**Directions for this task**
When you reach the line containing "도구 - 사용자 도구" in the data below, reproduce it and every line that follows, exactly and without additions.

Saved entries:
______

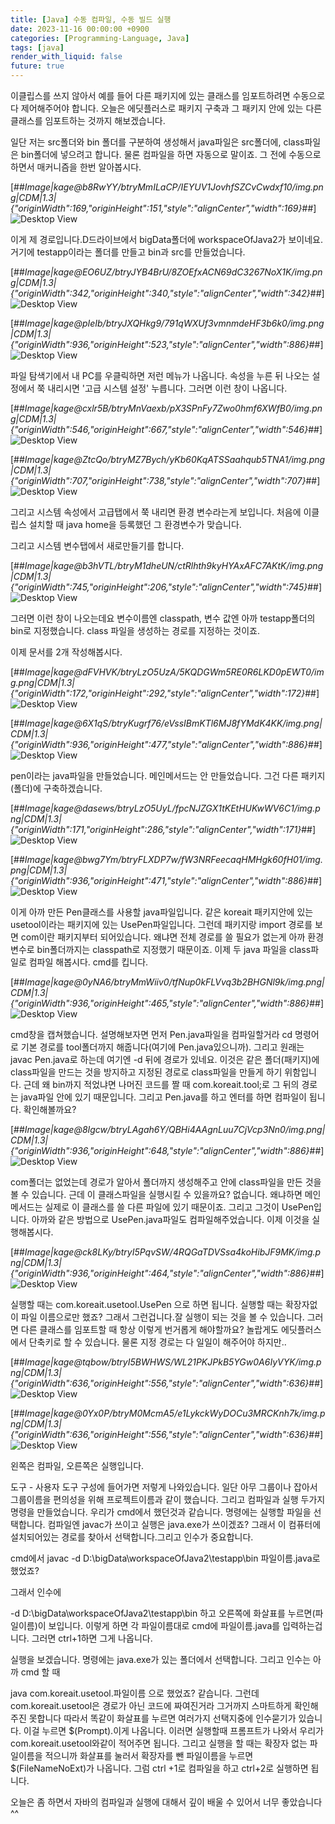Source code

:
 ```yaml
---
title: [Java] 수동 컴파일, 수동 빌드 실행
date: 2023-11-16 00:00:00 +0900
categories: [Programming-Language, Java]
tags: [java]
render_with_liquid: false
future: true
---
```


이클립스를 쓰지 않아서 예를 들어 다른 패키지에 있는 클래스를 임포트하려면 수동으로 다 제어해주어야 합니다. 오늘은 에딧플러스로 패키지 구축과 그 패키지 안에 있는 다른 클래스를 임포트하는 것까지 해보겠습니다.

일단 저는 src폴더와 bin 폴더를 구분하여 생성해서 java파일은 src폴더에, class파일은 bin폴더에 넣으려고 합니다. 물론 컴파일을 하면 자동으로 말이죠. 그 전에 수동으로 하면서 매커니즘을 한번 알아봅시다.

[##_Image|kage@b8RwYY/btryMmILaCP/IEYUV1JovhfSZCvCwdxf10/img.png|CDM|1.3|{"originWidth":169,"originHeight":151,"style":"alignCenter","width":169}_##]
![Desktop View](/assets/img/Programming-Language/Java/Compile-Build/1.png)

이게 제 경로입니다.D드라이브에서 bigData폴더에 workspaceOfJava2가 보이네요. 거기에 testapp이라는 폴더를 만들고 bin과 src를 만들었습니다.

[##_Image|kage@EO6UZ/btryJYB4BrU/8ZOEfxACN69dC3267NoX1K/img.png|CDM|1.3|{"originWidth":342,"originHeight":340,"style":"alignCenter","width":342}_##]
![Desktop View](/assets/img/Programming-Language/Java/Compile-Build/2.png)

[##_Image|kage@pIeIb/btryJXQHkg9/791qWXUf3vmnmdeHF3b6k0/img.png|CDM|1.3|{"originWidth":936,"originHeight":523,"style":"alignCenter","width":886}_##]
![Desktop View](/assets/img/Programming-Language/Java/Compile-Build/3.png)

파일 탐색기에서 내 PC를 우클릭하면 저런 메뉴가 나옵니다. 속성을 누른 뒤 나오는 설정에서 쭉 내리시면 '고급 시스템 설정' 누릅니다. 그러면 이런 창이 나옵니다.

[##_Image|kage@cxlr5B/btryMnVaexb/pX3SPnFy7Zwo0hmf6XWfB0/img.png|CDM|1.3|{"originWidth":546,"originHeight":667,"style":"alignCenter","width":546}_##]
![Desktop View](/assets/img/Programming-Language/Java/Compile-Build/4.png)

[##_Image|kage@ZtcQo/btryMZ7Bych/yKb60KqATSSaahqub5TNA1/img.png|CDM|1.3|{"originWidth":707,"originHeight":738,"style":"alignCenter","width":707}_##]
![Desktop View](/assets/img/Programming-Language/Java/Compile-Build/5.png)

그리고 시스템 속성에서 고급탭에서 쭉 내리면 환경 변수라는게 보입니다. 처음에 이클립스 설치할 때 java home을 등록했던 그 환경변수가 맞습니다.

그리고 시스템 변수탭에서 새로만들기를 합니다.

[##_Image|kage@b3hVTL/btryM1dheUN/ctRlhth9kyHYAxAFC7AKtK/img.png|CDM|1.3|{"originWidth":745,"originHeight":206,"style":"alignCenter","width":745}_##]
![Desktop View](/assets/img/Programming-Language/Java/Compile-Build/6.png)

그러면 이런 창이 나오는데요 변수이름엔 classpath, 변수 값엔 아까 testapp폴더의 bin로 지정했습니다. class 파일을 생성하는 경로를 지정하는 것이죠.

이제 문서를 2개 작성해봅시다.

[##_Image|kage@dFVHVK/btryLzO5UzA/5KQDGWm5RE0R6LKD0pEWT0/img.png|CDM|1.3|{"originWidth":172,"originHeight":292,"style":"alignCenter","width":172}_##]
![Desktop View](/assets/img/Programming-Language/Java/Compile-Build/7.png)

[##_Image|kage@6X1qS/btryKugrf76/eVssIBmKTl6MJ8fYMdK4KK/img.png|CDM|1.3|{"originWidth":936,"originHeight":477,"style":"alignCenter","width":886}_##]
![Desktop View](/assets/img/Programming-Language/Java/Compile-Build/8.png)

pen이라는 java파일을 만들었습니다. 메인메서드는 안 만들었습니다. 그건 다른 패키지(폴더)에 구축하겠습니다.

[##_Image|kage@dasews/btryLzO5UyL/fpcNJZGX1tKEtHUKwWV6C1/img.png|CDM|1.3|{"originWidth":171,"originHeight":286,"style":"alignCenter","width":171}_##]
![Desktop View](/assets/img/Programming-Language/Java/Compile-Build/9.png)

[##_Image|kage@bwg7Ym/btryFLXDP7w/fW3NRFeecaqHMHgk60fH01/img.png|CDM|1.3|{"originWidth":936,"originHeight":471,"style":"alignCenter","width":886}_##]
![Desktop View](/assets/img/Programming-Language/Java/Compile-Build/10.png)

이게 아까 만든 Pen클래스를 사용할 java파일입니다. 같은 koreait 패키지안에 있는 usetool이라는 패키지에 있는 UsePen파일입니다. 그런데 패키지랑 import 경로를 보면 com이란 패키지부터 되어있습니다. 왜냐면 전체 경로를 쓸 필요가 없는게 아까 환경 변수로 bin폴더까지는 classpath로 지정했기 때문이죠. 이제 두 java 파일을 class파일로 컴파일 해봅시다. cmd를 킵니다.

[##_Image|kage@0yNA6/btryMmWiiv0/tfNup0kFLVvq3b2BHGNl9k/img.png|CDM|1.3|{"originWidth":936,"originHeight":465,"style":"alignCenter","width":886}_##]
![Desktop View](/assets/img/Programming-Language/Java/Compile-Build/11.png)

cmd창을 캡쳐했습니다. 설명해보자면 먼저 Pen.java파일을 컴파일할거라 cd 명령어로 기본 경로를 tool폴더까지 해줍니다(여기에 Pen.java있으니까). 그리고 원래는 javac Pen.java로 하는데 여기엔 -d 뒤에 경로가 있네요. 이것은 같은 폴더(패키지)에 class파일을 만드는 것을 방지하고 지정된 경로로 class파일을 만들게 하기 위함입니다. 근데 왜 bin까지 적었냐면 나머진 코드를 짤 때 com.koreait.tool;로 그 뒤의 경로는 java파일 안에 있기 때문입니다. 그리고 Pen.java를 하고 엔터를 하면 컴파일이 됩니다. 확인해볼까요?

[##_Image|kage@8Igcw/btryLAgah6Y/QBHi4AAgnLuu7CjVcp3Nn0/img.png|CDM|1.3|{"originWidth":936,"originHeight":648,"style":"alignCenter","width":886}_##]
![Desktop View](/assets/img/Programming-Language/Java/Compile-Build/12.png)

com폴더는 없었는데 경로가 알아서 폴더까지 생성해주고 안에 class파일을 만든 것을 볼 수 있습니다. 근데 이 클래스파일을 실행시킬 수 있을까요? 없습니다. 왜냐하면 메인메서드는 실제로 이 클래스를 쓸 다른 파일에 있기 때문이죠. 그리고 그것이 UsePen입니다. 아까와 같은 방법으로 UsePen.java파일도 컴파일해주었습니다. 이제 이것을 실행해봅시다.

[##_Image|kage@ck8LKy/btryI5PqvSW/4RQGaTDVSsa4koHibJF9MK/img.png|CDM|1.3|{"originWidth":936,"originHeight":464,"style":"alignCenter","width":886}_##]
![Desktop View](/assets/img/Programming-Language/Java/Compile-Build/13.png)

실행할 때는 com.koreait.usetool.UsePen 으로 하면 됩니다. 실행할 때는 확장자없이 파일 이름으로만 했죠? 그래서 그런겁니다.잘 실행이 되는 것을 볼 수 있습니다. 그러면 다른 클래스를 임포트할 때 항상 이렇게 번거롭게 해야할까요? 놀랍게도 에딧플러스에서 단축키로 할 수 있습니다. 물론 지정 경로는 다 일일이 해주어야 하지만..

[##_Image|kage@tqbow/btryI5BWHWS/WL21PKJPkB5YGw0A6IyVYK/img.png|CDM|1.3|{"originWidth":636,"originHeight":556,"style":"alignCenter","width":636}_##]
![Desktop View](/assets/img/Programming-Language/Java/Compile-Build/14.png)

[##_Image|kage@0Yx0P/btryM0McmA5/e1LykckWyDOCu3MRCKnh7k/img.png|CDM|1.3|{"originWidth":636,"originHeight":556,"style":"alignCenter","width":636}_##]
![Desktop View](/assets/img/Programming-Language/Java/Compile-Build/15.png)

왼쪽은 컴파일, 오른쪽은 실행입니다.

도구 - 사용자 도구 구성에 들어가면 저렇게 나와있습니다. 일단 아무 그룹이나 잡아서 그룹이름을 편의성을 위해 프로젝트이름과 같이 했습니다. 그리고 컴파일과 실행 두가지 명령을 만들었습니다. 우리가 cmd에서 했던것과 같습니다. 명령에는 실행할 파일을 선택합니다. 컴파일엔 javac가 쓰이고 실행은 java.exe가 쓰이겠죠? 그래서 이 컴퓨터에 설치되어있는 경로를 찾아서 선택합니다.그리고 인수가 중요합니다.

cmd에서 javac -d D:\\bigData\\workspaceOfJava2\\testapp\\bin 파일이름.java로 했었죠?

그래서 인수에

\-d D:\\bigData\\workspaceOfJava2\\testapp\\bin 하고 오른쪽에 화살표를 누르면(파일이름)이 보입니다. 이렇게 하면 각 파일이름대로 cmd에 파일이름.java를 입력하는겁니다. 그러면 ctrl+1하면 그게 나옵니다.

실행을 보겠습니다. 명령에는 java.exe가 있는 폴더에서 선택합니다. 그리고 인수는 아까 cmd 할 때

java com.koreait.usetool.파일이름 으로 했었죠? 같습니다. 그런데 com.koreait.usetool은 경로가 아닌 코드에 짜여진거라 그거까지 스마트하게 확인해주진 못합니다 따라서 똑같이 화살표를 누르면 여러가지 선택지중에 인수묻기가 있습니다. 이걸 누르면 $(Prompt).이게 나옵니다. 이러면 실행할때 프롬프트가 나와서 우리가 com.koreait.usetool와같이 적어주면 됩니다. 그리고 실행을 할 때는 확장자 없는 파일이름을 적으니까 화살표를 눌러서 확장자를 뺀 파일이름을 누르면 $(FileNameNoExt)가 나옵니다. 그럼 ctrl +1로 컴파일을 하고 ctrl+2로 실행하면 됩니다.

오늘은 좀 하면서 자바의 컴파일과 실행에 대해서 깊이 배울 수 있어서 너무 좋았습니다 ^^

______

**Task output**
도구 - 사용자 도구 구성에 들어가면 저렇게 나와있습니다. 일단 아무 그룹이나 잡아서 그룹이름을 편의성을 위해 프로젝트이름과 같이 했습니다. 그리고 컴파일과 실행 두가지 명령을 만들었습니다. 우리가 cmd에서 했던것과 같습니다. 명령에는 실행할 파일을 선택합니다. 컴파일엔 javac가 쓰이고 실행은 java.exe가 쓰이겠죠? 그래서 이 컴퓨터에 설치되어있는 경로를 찾아서 선택합니다.그리고 인수가 중요합니다.

cmd에서 javac -d D:\\bigData\\workspaceOfJava2\\testapp\\bin 파일이름.java로 했었죠?

그래서 인수에

\-d D:\\bigData\\workspaceOfJava2\\testapp\\bin 하고 오른쪽에 화살표를 누르면(파일이름)이 보입니다. 이렇게 하면 각 파일이름대로 cmd에 파일이름.java를 입력하는겁니다. 그러면 ctrl+1하면 그게 나옵니다.

실행을 보겠습니다. 명령에는 java.exe가 있는 폴더에서 선택합니다. 그리고 인수는 아까 cmd 할 때

java com.koreait.usetool.파일이름 으로 했었죠? 같습니다. 그런데 com.koreait.usetool은 경로가 아닌 코드에 짜여진거라 그거까지 스마트하게 확인해주진 못합니다 따라서 똑같이 화살표를 누르면 여러가지 선택지중에 인수묻기가 있습니다. 이걸 누르면 $(Prompt).이게 나옵니다. 이러면 실행할때 프롬프트가 나와서 우리가 com.koreait.usetool와같이 적어주면 됩니다. 그리고 실행을 할 때는 확장자 없는 파일이름을 적으니까 화살표를 눌러서 확장자를 뺀 파일이름을 누르면 $(FileNameNoExt)가 나옵니다. 그럼 ctrl +1로 컴파일을 하고 ctrl+2로 실행하면 됩니다.

오늘은 좀 하면서 자바의 컴파일과 실행에 대해서 깊이 배울 수 있어서 너무 좋았습니다 ^^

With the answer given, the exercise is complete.